Extracted records:
((
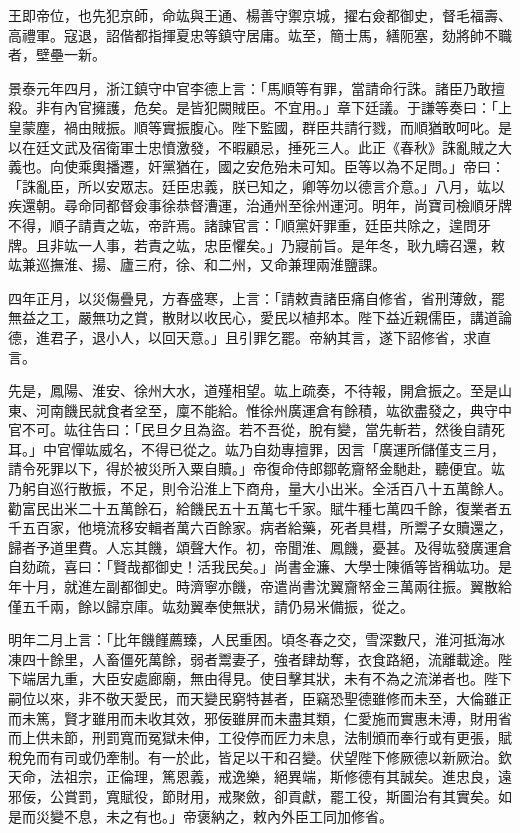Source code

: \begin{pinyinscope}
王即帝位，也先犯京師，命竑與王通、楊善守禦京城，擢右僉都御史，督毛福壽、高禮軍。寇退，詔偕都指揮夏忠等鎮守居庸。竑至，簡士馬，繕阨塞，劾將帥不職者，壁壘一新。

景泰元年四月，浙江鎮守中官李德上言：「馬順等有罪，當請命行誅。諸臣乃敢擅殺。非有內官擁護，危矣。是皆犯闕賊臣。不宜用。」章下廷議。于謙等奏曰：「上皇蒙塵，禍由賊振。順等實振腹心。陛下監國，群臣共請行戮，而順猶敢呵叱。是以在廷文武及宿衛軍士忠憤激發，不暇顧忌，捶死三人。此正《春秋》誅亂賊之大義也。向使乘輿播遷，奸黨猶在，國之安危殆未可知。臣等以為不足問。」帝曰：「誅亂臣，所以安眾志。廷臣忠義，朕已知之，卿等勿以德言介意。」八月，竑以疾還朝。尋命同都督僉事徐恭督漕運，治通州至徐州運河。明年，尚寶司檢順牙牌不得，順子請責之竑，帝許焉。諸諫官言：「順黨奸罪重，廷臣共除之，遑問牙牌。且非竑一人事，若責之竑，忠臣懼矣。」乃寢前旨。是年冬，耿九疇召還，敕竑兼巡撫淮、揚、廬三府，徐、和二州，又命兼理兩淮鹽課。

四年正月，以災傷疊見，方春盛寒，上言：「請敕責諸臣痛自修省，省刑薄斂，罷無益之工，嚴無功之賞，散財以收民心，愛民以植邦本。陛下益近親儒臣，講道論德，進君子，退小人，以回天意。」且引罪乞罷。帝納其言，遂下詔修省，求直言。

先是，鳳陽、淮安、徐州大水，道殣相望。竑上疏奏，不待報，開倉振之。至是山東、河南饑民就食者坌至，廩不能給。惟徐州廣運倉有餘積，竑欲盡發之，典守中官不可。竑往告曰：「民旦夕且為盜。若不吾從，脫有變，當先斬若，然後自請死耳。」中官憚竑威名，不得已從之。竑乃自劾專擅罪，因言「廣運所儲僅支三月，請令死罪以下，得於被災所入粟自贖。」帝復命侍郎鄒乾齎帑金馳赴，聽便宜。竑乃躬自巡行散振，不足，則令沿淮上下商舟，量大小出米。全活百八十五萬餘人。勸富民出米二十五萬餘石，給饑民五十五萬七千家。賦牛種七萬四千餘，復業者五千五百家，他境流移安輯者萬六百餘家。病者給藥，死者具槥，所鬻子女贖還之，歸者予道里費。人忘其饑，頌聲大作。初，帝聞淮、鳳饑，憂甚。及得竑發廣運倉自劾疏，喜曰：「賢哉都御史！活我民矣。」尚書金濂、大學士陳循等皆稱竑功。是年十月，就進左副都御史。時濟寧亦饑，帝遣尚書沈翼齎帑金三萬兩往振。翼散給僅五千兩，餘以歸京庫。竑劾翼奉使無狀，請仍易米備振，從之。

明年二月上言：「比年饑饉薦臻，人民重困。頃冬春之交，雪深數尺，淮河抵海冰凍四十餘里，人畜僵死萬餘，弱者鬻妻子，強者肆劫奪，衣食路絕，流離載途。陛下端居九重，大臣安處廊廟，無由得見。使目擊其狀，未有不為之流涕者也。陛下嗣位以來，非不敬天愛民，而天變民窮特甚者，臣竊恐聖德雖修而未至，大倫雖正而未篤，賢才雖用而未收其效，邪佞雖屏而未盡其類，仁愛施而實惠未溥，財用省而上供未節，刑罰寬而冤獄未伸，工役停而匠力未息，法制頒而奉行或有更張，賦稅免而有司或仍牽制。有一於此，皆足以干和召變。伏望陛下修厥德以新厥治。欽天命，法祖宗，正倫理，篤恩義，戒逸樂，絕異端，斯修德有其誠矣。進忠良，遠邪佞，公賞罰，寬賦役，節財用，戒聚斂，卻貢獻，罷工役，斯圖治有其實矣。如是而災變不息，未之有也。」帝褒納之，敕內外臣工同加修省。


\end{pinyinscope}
))
((
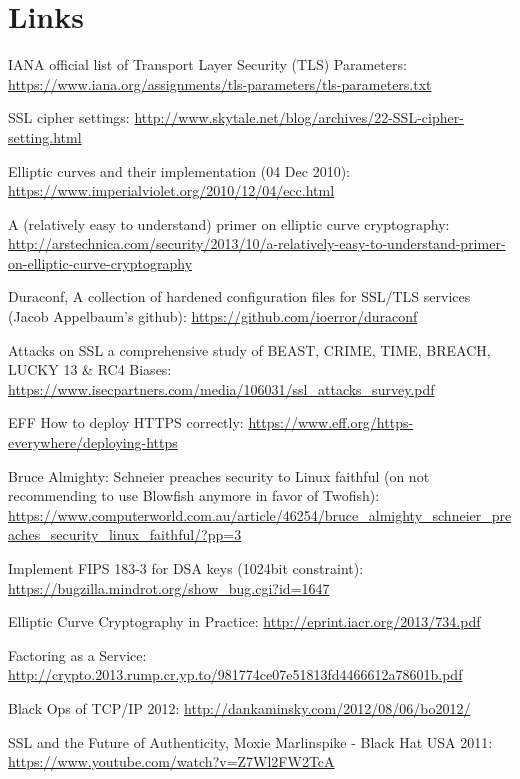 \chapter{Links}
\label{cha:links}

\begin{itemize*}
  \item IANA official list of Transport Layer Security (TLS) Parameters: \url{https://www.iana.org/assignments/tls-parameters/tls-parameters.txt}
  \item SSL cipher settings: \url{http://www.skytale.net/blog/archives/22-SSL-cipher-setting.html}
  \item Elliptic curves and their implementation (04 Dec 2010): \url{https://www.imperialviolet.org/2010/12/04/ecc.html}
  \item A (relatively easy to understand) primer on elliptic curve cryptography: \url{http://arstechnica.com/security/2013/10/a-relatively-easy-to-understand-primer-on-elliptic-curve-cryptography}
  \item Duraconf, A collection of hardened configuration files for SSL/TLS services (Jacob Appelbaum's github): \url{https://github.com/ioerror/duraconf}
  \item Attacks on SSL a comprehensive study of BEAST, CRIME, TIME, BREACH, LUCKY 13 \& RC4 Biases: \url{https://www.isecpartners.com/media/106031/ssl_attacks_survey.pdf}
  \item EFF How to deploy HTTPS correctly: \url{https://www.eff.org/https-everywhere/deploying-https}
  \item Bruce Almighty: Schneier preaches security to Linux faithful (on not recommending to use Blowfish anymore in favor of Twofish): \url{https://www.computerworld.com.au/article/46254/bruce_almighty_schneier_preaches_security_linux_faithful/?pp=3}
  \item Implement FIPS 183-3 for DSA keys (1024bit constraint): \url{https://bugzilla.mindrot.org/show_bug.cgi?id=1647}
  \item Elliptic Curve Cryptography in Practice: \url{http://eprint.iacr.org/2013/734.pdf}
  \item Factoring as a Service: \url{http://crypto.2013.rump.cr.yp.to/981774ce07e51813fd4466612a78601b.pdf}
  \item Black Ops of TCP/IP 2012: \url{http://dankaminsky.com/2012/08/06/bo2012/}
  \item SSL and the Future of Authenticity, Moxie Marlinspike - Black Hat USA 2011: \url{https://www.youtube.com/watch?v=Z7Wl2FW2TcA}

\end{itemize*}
))
* **Task**
What is needed is a copy of every line above in which "html" appears.

* **Result of the exercise**
  \item SSL cipher settings: \url{http://www.skytale.net/blog/archives/22-SSL-cipher-setting.html}
  \item Elliptic curves and their implementation (04 Dec 2010): \url{https://www.imperialviolet.org/2010/12/04/ecc.html}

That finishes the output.